# YOUR OBJECTIVE
All records shown below should be given again, character for character.

Saved data entries:
▽
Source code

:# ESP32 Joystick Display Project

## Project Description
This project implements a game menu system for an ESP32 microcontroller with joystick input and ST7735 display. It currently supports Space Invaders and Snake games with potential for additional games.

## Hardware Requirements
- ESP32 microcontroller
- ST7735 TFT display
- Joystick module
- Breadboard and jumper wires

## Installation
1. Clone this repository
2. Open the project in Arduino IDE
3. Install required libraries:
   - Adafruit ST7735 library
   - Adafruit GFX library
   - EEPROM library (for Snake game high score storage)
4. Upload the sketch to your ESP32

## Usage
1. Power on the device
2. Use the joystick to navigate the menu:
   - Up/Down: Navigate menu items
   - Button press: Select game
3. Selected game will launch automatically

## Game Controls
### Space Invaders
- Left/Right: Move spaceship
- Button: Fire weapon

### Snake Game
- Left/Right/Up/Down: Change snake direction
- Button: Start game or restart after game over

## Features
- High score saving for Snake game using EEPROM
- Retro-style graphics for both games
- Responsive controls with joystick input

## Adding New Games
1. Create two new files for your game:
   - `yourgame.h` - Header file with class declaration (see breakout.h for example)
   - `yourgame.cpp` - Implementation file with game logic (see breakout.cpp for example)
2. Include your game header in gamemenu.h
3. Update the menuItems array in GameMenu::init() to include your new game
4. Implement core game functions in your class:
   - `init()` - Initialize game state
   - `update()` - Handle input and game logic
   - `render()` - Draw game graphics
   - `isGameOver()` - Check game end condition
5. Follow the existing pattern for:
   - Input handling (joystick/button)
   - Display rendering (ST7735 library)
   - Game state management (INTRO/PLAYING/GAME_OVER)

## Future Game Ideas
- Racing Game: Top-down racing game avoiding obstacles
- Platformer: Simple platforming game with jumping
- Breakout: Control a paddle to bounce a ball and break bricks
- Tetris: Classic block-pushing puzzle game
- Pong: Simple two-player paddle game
△
# RESPONSE AREA
Source code

:# ESP32 Joystick Display Project

## Project Description
This project implements a game menu system for an ESP32 microcontroller with joystick input and ST7735 display. It currently supports Space Invaders and Snake games with potential for additional games.

## Hardware Requirements
- ESP32 microcontroller
- ST7735 TFT display
- Joystick module
- Breadboard and jumper wires

## Installation
1. Clone this repository
2. Open the project in Arduino IDE
3. Install required libraries:
   - Adafruit ST7735 library
   - Adafruit GFX library
   - EEPROM library (for Snake game high score storage)
4. Upload the sketch to your ESP32

## Usage
1. Power on the device
2. Use the joystick to navigate the menu:
   - Up/Down: Navigate menu items
   - Button press: Select game
3. Selected game will launch automatically

## Game Controls
### Space Invaders
- Left/Right: Move spaceship
- Button: Fire weapon

### Snake Game
- Left/Right/Up/Down: Change snake direction
- Button: Start game or restart after game over

## Features
- High score saving for Snake game using EEPROM
- Retro-style graphics for both games
- Responsive controls with joystick input

## Adding New Games
1. Create two new files for your game:
   - `yourgame.h` - Header file with class declaration (see breakout.h for example)
   - `yourgame.cpp` - Implementation file with game logic (see breakout.cpp for example)
2. Include your game header in gamemenu.h
3. Update the menuItems array in GameMenu::init() to include your new game
4. Implement core game functions in your class:
   - `init()` - Initialize game state
   - `update()` - Handle input and game logic
   - `render()` - Draw game graphics
   - `isGameOver()` - Check game end condition
5. Follow the existing pattern for:
   - Input handling (joystick/button)
   - Display rendering (ST7735 library)
   - Game state management (INTRO/PLAYING/GAME_OVER)

## Future Game Ideas
- Racing Game: Top-down racing game avoiding obstacles
- Platformer: Simple platforming game with jumping
- Breakout: Control a paddle to bounce a ball and break bricks
- Tetris: Classic block-pushing puzzle game
- Pong: Simple two-player paddle game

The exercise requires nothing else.